If a referendum on Kosovo’s independence were held tomorrow, the majority of respondents would vote against – 66% of them.
On the other hand, 14% would not go to the polls, 11% are undecided and 9% would vote in favor of Kosovo’s independence. The respondents who would vote against are mostly male and respondents older than 45. At the same time, the authors of the research revealed that compared to 2019, when 74.5% of respondents said they would vote against Kosovo’s independence in a referendum, that number is now lower.
When compared to the 2019 survey (74.5%), in this year’s survey, a decrease in the number of respondents who would vote against Kosovo’s independence was observed.
More than half of the respondents (53%) believe that this government will not recognize Kosovo, and more than a quarter (27%) think that it will, while a fifth of respondents are undecided.
According to the results of this survey, compared to the survey of the same organization conducted in previous years, a fewer number of citizens would vote against Kosovo’s independence in a referendum. At the same time, the number of Serb citizens who claim that Kosovo is not lost is on the rise.

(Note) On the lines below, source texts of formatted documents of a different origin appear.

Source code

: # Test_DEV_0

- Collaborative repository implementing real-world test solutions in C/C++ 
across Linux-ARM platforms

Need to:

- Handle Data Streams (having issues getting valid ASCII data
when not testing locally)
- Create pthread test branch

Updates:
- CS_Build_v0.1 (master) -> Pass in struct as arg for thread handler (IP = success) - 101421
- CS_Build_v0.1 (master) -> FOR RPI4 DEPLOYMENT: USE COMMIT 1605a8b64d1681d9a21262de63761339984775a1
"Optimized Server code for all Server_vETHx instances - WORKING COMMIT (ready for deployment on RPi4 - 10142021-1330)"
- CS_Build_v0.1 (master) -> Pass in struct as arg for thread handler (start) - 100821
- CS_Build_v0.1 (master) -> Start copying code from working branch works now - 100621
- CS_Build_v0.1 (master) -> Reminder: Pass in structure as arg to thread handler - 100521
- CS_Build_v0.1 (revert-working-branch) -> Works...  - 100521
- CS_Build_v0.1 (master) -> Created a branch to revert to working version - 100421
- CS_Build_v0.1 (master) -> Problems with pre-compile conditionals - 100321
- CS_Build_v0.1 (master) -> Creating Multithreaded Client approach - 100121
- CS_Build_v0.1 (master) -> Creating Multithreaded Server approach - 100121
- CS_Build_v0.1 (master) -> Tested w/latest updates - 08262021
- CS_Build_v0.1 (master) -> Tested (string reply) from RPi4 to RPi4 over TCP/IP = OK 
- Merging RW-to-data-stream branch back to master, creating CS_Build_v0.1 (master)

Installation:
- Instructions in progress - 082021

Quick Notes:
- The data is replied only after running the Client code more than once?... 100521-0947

The opinion that this government will not recognize Kosovo is more frequent among respondents older than 45 years of age, residents of Southern and Eastern Serbia, and suburban settlements. As the research data reveals, as the level of education increases, the number of respondents who believe that this government will not recognize Kosovo is declining.
The Institute obtained similar data in the previous surveys. When asked whether this government will accept Kosovo’s independence, 55% of respondents gave a negative answer, and 26% answered affirmatively in the 2018 survey. In 2019, 54% of respondents gave a negative answer, and 27% a positive one.
Research data indicate that as many as 77% of respondents would not support Kosovo’s independence for the sake of Serbia’s faster EU accession. Only 13% would support Kosovo’s independence, while 10% were undecided. Respondents over the age of 45 were more likely to believe that independence should not be recognized.
The percentage of those who would not agree to Kosovo’s independence for the sake of Serbia’s faster EU accession was higher in 2016 and 2018, ranging slightly above 80%. In 2019, this number dropped to 78%.
However, almost half of the respondents (46%) believe that it is not possible for Serbia to regain full control and sovereignty over Kosovo, while 38% believe that it is possible, and 16% of citizens are undecided.
As many as 89% of the Institute’s respondents do not know what the Serbian government’s plan for Kosovo is. These respondents were mostly women, respondents over the age of 30, from all regions – except Vojvodina, and residents of suburban areas.
When asked whether they would support the plan of President Aleksandar Vucic that would bring independence to Kosovo, and a stable state and a better standard to the citizens of Serbia, 57% answered negatively, 23% of respondents would support the plan, while 20% have no opinion on that issue.
The respondents who would not support this plan were predominantly men, respondents under the age of 45, and residents of urban areas.